Catching up with Erika Reineke

Published on August 23rd, 2017

By Karen Price, TeamUSA.org
Olympic sailing hopeful Erika Reineke’s favorite part about racing, other than crossing the finish line first, is downwind sailing.

At the moment where she rounds the mark to head downwind she thinks of a song. If it’s a sunny day, she usually picks something in the country genre. If it’s choppy or windy or the weather’s not good she goes with something harder, sometimes even punk rock.

“I just pick a song to play in my head and then I just don’t think about anything other than trying to go fast,” she said. “It’s really relaxing.”

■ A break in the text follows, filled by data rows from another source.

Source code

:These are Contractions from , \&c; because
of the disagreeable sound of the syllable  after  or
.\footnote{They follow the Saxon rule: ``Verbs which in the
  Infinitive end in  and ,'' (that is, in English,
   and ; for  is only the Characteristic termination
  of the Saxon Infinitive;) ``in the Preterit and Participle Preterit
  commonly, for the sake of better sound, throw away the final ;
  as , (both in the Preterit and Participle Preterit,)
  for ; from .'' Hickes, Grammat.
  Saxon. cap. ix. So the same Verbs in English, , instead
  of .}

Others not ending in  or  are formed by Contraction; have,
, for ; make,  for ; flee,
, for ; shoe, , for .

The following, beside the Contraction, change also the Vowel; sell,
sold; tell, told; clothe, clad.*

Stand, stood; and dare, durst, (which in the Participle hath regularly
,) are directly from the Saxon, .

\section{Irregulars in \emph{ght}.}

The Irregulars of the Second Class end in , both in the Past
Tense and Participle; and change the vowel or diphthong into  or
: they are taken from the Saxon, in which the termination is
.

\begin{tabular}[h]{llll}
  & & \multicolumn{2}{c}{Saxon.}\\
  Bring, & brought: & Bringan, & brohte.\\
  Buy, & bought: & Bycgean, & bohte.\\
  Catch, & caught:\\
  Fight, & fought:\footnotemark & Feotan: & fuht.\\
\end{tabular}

Reineke will have lots of time to listen to her mental jukebox these next three years as the recent Boston College graduate devotes herself full-time to trying to go to the Olympic Games Tokyo 2020. This week she is competing at the Laser Radial Women’s World Championship going on in the Netherlands now through Saturday.

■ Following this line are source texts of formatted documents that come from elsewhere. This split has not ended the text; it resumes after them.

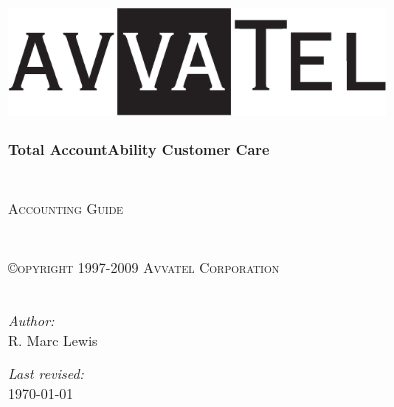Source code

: \begin{titlepage}
\begin{center}
\includegraphics[width=100mm]{figures/avvatel-logo.eps} \\
\ \\ %
%
%
{\huge \bfseries
Total AccountAbility Customer Care
\\}
\textsc{\Large
%
\ \\
\ \\
Accounting Guide\\}
\textsc{\large
\ \\
\ \\
{\copyright}opyright 1997-2009 Avvatel Corporation
}
\ \\
\ \\
\vfill %
\begin{minipage}{0.4\textwidth}
\begin{flushleft} \large
\emph{Author:}\\
R. Marc Lewis\\
\end{flushleft}
\end{minipage}
%
\begin{minipage}{0.4\textwidth}
\begin{flushright} \large
\emph{Last revised:} \\
\today\\
\footnotesize{\ }
\end{flushright}
\end{minipage}
%
%
%
\end{center}
\end{titlepage}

Reineke began sailing at age 8 at Lauderdale Yacht Club in Florida, and by the time she was 12 she was starting to win titles. That was also the age that she heard Anna Tunnicliffe speak at a fundraiser at the club. The future gold medalist’s passion and love for sailing and the way she talked about wanting to give it everything she had struck a nerve in Reineke. Her Olympic dream was born.

As she progressed through the youth circuit in the radial, Reineke continued collecting medals and titles around the world. Her success continued at Boston College, where she became a four-time ICSA college sailing national single-handed championship winner. After three years of being a finalist for the Quantum Women’s Sailor of the Year award, she won it in May to close out her college career.

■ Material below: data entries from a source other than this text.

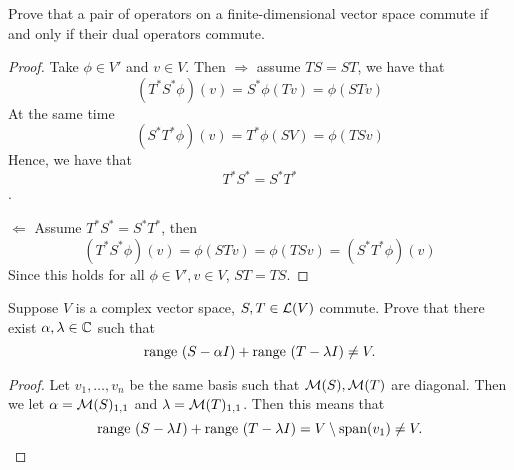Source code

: \documentclass{extarticle}
\begin{document}
\begin{problem}{5}
    Prove that a pair of operators on a finite-dimensional vector space commute if and only if 
    their dual operators commute.
\end{problem}

\begin{proof}
Take \(\phi \in V'\) and \(v \in V\). Then \(\Rightarrow\) assume \(TS = ST\), we have that 
\[(T^* S^* \phi)(v) = S^* \phi(Tv) = \phi (STv)\]
At the same time 
\[(S^*T^* \phi)(v) = T^* \phi (SV) = \phi (TSv)\]
Hence, we have that \[T^*S^* = S^*T^*\]. 

\(\Leftarrow\) Assume \(T^* S^* = S^* T^*\), then 
\[(T^* S^* \phi)(v) = \phi(STv) = \phi (TSv) = (S^*T^* \phi)(v)\]
Since this holds for all \(\phi \in V', v \in V\), \(ST = TS\).
\end{proof}

\begin{problem}{6}
    Suppose \(V\) is a complex vector space, \(S,T \in \mathcal{L}(V)\) commute. Prove that there exist 
    \(\alpha, \lambda \in \mathbb{C}\) such that 
    \[\text{range } (S - \alpha I) + \text{range } (T - \lambda I) \neq V.\]
\end{problem}

\begin{proof}
Let \(v_1, \ldots, v_n\) be the same basis such that \(\mathcal{M}(S), \mathcal{M}(T)\) are diagonal. Then we let 
\(\alpha = \mathcal{M}(S)_{1,1}\) and \(\lambda = \mathcal{M}(T)_{1, 1}\). Then this means that 
\[\text{range } (S - \lambda I) + \text{range } (T - \lambda I) = V \setminus \text{span}(v_1) \neq V.\]
\end{proof}
\end{document}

Since then, there hasn’t been much downtime.

“Right after graduation we had college sailing nationals, then I had a week off and flew to Europe to compete,” she said. “I wasn’t in the best shape coming out of college, but I went there and tried my best and gave it my all. I also started working with a new coach, Steve Mitchell, and finished in sixth in my first regatta we did together. Since then we’ve just been trying to move up in the rankings and training.”

Although Reineke expected that devoting her time 100 percent to training and getting better was going to be difficult, she said it’s been even harder than she thought.

A typical day for Reineke includes getting up at 6 a.m., going for a run and doing some strength training before breakfast. Then she’ll meet Mitchell at the boat park and they’ll talk about the training plan for the day. From there, they go out on the water for a few hours and come back, completely exhausted, she said, and do a debriefing back on shore discussing what they learned and what happened that day.

Then she often heads back to the gym for another session, then heads home for some dinner and a little relaxation time before getting up to do it all over again the next day.

Her workouts aren’t easy, either. They come from Tunnicliffe, who inspired her at age 12 and now helps train her at age 23. Tunnicliffe retired from Olympic sailing but has enjoyed an impressive career in CrossFit, and the two stay in touch regularly.